E ninguém o faz melhor que o empreendedor. Muito antes de saber se haverá
retorno aos seus investimentos ou ideias, ele arrisca seu tempo e sua propriedade.
Ele tem de pagar os salários de seus empregados muito antes de saber se o seu
empreendimento terá algum retorno. Ele incorre em gastos muito antes de
saber se previu os eventos futuros de forma acurada. Ele vê o futuro com
esperança, coragem e um senso de oportunidade.
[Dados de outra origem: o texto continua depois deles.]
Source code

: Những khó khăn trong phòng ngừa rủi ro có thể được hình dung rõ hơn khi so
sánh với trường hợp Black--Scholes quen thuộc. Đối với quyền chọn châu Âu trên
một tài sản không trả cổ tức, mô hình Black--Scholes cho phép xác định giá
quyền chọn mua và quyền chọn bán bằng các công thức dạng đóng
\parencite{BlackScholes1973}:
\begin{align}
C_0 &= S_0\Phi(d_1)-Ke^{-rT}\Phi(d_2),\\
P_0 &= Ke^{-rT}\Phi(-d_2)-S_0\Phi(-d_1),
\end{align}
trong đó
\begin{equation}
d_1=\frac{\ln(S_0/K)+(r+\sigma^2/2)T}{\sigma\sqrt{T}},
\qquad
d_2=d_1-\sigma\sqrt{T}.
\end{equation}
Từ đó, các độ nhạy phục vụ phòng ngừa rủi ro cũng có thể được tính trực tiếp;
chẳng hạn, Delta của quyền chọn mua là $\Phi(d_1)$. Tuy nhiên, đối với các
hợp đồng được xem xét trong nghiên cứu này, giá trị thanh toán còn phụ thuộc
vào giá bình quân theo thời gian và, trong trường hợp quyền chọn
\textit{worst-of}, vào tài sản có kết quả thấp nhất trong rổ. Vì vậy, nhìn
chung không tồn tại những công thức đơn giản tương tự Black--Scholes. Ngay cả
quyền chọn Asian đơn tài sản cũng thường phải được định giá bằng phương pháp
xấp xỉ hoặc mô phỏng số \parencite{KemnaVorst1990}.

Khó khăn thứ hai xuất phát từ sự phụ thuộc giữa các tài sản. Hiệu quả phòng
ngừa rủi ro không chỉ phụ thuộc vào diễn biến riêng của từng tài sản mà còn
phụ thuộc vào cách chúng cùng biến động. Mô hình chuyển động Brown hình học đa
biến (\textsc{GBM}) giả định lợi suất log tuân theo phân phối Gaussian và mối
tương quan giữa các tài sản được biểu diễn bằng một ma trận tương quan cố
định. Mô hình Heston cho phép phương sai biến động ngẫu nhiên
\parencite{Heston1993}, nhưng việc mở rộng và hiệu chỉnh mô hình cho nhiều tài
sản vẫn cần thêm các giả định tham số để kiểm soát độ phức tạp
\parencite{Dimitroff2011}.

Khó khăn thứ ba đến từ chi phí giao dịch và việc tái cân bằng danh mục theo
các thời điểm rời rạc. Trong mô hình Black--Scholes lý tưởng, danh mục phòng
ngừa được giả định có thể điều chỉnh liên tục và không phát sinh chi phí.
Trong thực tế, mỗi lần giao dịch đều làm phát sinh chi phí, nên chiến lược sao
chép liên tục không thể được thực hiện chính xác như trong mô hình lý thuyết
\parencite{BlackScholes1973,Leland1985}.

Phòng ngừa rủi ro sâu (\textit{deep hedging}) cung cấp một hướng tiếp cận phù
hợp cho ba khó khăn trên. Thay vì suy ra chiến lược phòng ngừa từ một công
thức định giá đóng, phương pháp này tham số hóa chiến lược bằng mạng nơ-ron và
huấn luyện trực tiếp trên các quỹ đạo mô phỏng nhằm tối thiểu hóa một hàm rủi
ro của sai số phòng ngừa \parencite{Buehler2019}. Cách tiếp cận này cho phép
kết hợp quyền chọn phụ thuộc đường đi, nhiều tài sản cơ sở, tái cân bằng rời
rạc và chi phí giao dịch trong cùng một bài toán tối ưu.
Ao criar novos negócios, ele
oferece alternativas para os trabalhadores, que agora podem optar por receber
um salário e desenvolver suas habilidades.
Por
que, então, os empreendedores são frequentemente punidos como maus servos de Deus?
Muitos líderes religiosos falam e agem como se o uso dos talentos e recursos
naturais dos empresários em busca do lucro fosse imoral, uma noção que deveria
ser descartada à luz da Parábola dos Talentos. O servo preguiçoso poderia ter
evitado seu destino sombrio ao ser mais empreendedor. Se houvesse feito um
esforço para empreender o dinheiro do seu mestre e retornado com prejuízos, ele
não teria sido tratado tão mal, pois ao menos teria trabalhado em nome do seu
mestre.
Empreendedorismo e ganância
A religião
deve reconhecer o empreendedorismo pelo que ele é — uma vocação. A capacidade
de sucesso nos negócios, na bolsa de valores ou em um banco de investimentos é
um talento. Como outros dons, não deveriam ser desperdiçados, mas usados em sua
plenitude para a glória de Deus. Críticos ligam o capitalismo à ganância, mas a
natureza fundamental da vocação empresarial é se concentrar nas necessidades
dos consumidores e se esforçar para satisfazê-las. Para ter sucesso, o
empreendedor tem de servir aos outros.
A
ganância se torna um risco espiritual — que ameaça a todos nós,
independentemente de nossa riqueza ou vocação — quando passa a haver um desejo
excessivo ou insaciável por ganhos materiais, independentemente de nossa
condição financeira. O desejo se torna excessivo quando, nas profundezas do seu
ser, ele supera as preocupações morais e espirituais. Mas a parábola deixa
claro que a riqueza por si só não é injusta — pois o primeiro servo recebeu
mais do que o segundo e o terceiro. E quando o lucro é o objetivo a ser
alcançado pelo uso do talento empresarial, isso não configura ganância. É
apenas o uso apropriado do dom.
Além
de condenar o lucro, os líderes religiosos frequentemente favorecem diversas
variedades de igualdade social e redistribuição de renda. Sistema de saúde
universal, maiores gastos com políticas assistencialistas, e tributação pesada
sobre os ricos são todos promovidos em nome da ética cristã. O objetivo supremo
de tais políticas é a igualdade, como se as desigualdades inatas que existem entre
as pessoas fossem, de alguma forma, inerentemente injustas.
E não
é assim que Jesus se posiciona na Parábola dos Talentos. O mestre confiou
talentos a cada um de seus servos de acordo com suas respectivas habilidades e
capacidades. Um recebeu 5, enquanto outro recebeu somente 1. Aquele que
recebeu menos não recebe compaixão do mestre pela sua falta de recursos em
comparação ao que seus outros colegas receberam.
Podemos
inferir dessa parábola que a igualdade de renda ou a realocação de recursos não
é uma questão moral fundamental. Os talentos e matérias-primas que cada um de
nós tem não são inerentemente injustos; sempre existirão desigualdades
desenfreadas entre as pessoas. Um sistema moral é aquele que reconhece tal fato
e permite que cada pessoa utilize seus talentos em sua plenitude. Todos nós
temos a responsabilidade de empregar as capacidades e habilidades das quais
fomos dotados.
Também
podemos aplicar a lição dessa parábola às nossas políticas sociais. No sistema
vigente, o salário do trabalhador é tributado para pagar os benefícios daqueles
não trabalham. Frequentemente ouvimos que "não existem empregos" para
a grande maioria dos pobres. No entanto, sempre existe trabalho a ser
feito. A necessidade de trabalho é, por definição, infinita.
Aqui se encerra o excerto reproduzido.